The Autism-Vaccine Link and Trusting Science
Almost twelve years after its original publication, The Lancet medical journal has formally retracted the infamous paper by Andrew Wakefield and colleagues that had posited a link between vaccines and autism. This follows a partial retraction in 2004, and succeeds the stern judgment by the UK General Medical Council’s Fitness to Practise Panel “that several elements of the 1998 paper by Wakefield et. al. are incorrect, contrary to the findings of an earlier investigation.”

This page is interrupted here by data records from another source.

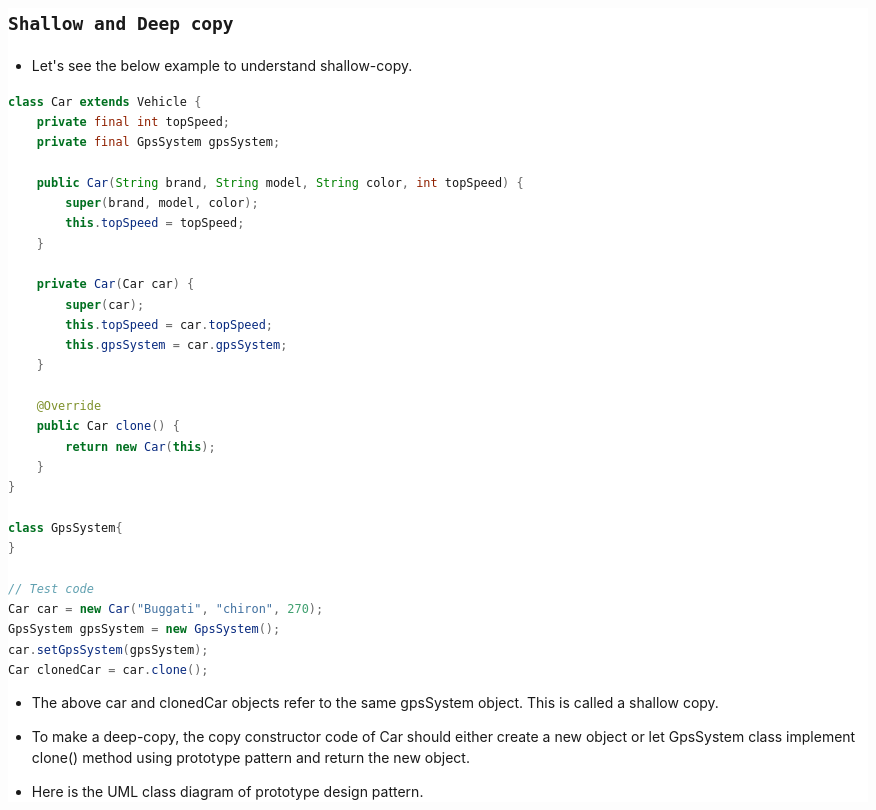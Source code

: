 ## `Shallow and Deep copy`

- Let's see the below example to understand shallow-copy.

```java
class Car extends Vehicle {
    private final int topSpeed;
    private final GpsSystem gpsSystem;

    public Car(String brand, String model, String color, int topSpeed) {
        super(brand, model, color);
        this.topSpeed = topSpeed;
    }

    private Car(Car car) {
        super(car);
        this.topSpeed = car.topSpeed;
        this.gpsSystem = car.gpsSystem;
    }

    @Override
    public Car clone() {
        return new Car(this);
    }
}

class GpsSystem{
}

// Test code
Car car = new Car("Buggati", "chiron", 270);
GpsSystem gpsSystem = new GpsSystem();
car.setGpsSystem(gpsSystem);
Car clonedCar = car.clone();
```
- The above car and clonedCar objects refer to the same gpsSystem object. This is called a shallow copy.
- To make a deep-copy, the copy constructor code of Car should either create a new object or let GpsSystem class implement clone() 
  method using prototype pattern and return the new object.

- Here is the UML class diagram of prototype design pattern.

So that finally puts the autism-vaccination link to bed, right? Wrong. To read some responses in the blogosphere, one could assume that The Lancet had declared war on all humanity. In Natural News, Mike Adams writes that “The Lancet is doing exactly what George Orwell described in 1984 — rewriting history by obliterating scientific truth and removing it from their archives.” In the Age of Autism, Mark Blaxill refers to the General Medical Council’s judgment that precipitated the retraction as “deep and profound censorship”. Now, I have no intention of picking a fight with these people, but what we have here is a failure of logic and some profound cherry-picking of scientific literature. Thus:
1) In 1998, The Lancet publishes a paper suggesting a link between vaccines and autism. The Lancet is right.
2) In 2010, The Lancet retracts the paper. The Lancet is not only be wrong, but corrupt as well.
I want to ask Mr. Adams and Mr. Blaxhill just one question. At what point in the 12 years between publishing an article that confirms your beliefs and the subsequent retraction was The Lancet usurped by Orwellian propagandists?
I suspect the issue here (and I am sure even Mr. Adams and Mr. Blaxhill will agree) is a failure to trust. Some of us choose to trust the medical/pharmaceutical establishments, some don’t. If you don’t have confidence in these institutions, no amount of pronouncements will change your mind. For many, the primary reason to mistrust Big Pharma is that it is profit-motivated. But so are farmers (yes, even organic ones), private hospitals, and the people that make your seat belts. Occasionally they make mistakes and do stupid things but this is not evidence of conspiracy.
If this retraction is a sign of anything, it is of a healthy peer-review process. The Lancet made a judgment, reviewed it, and found it to be in error. It would be great if we were all capable of such logic.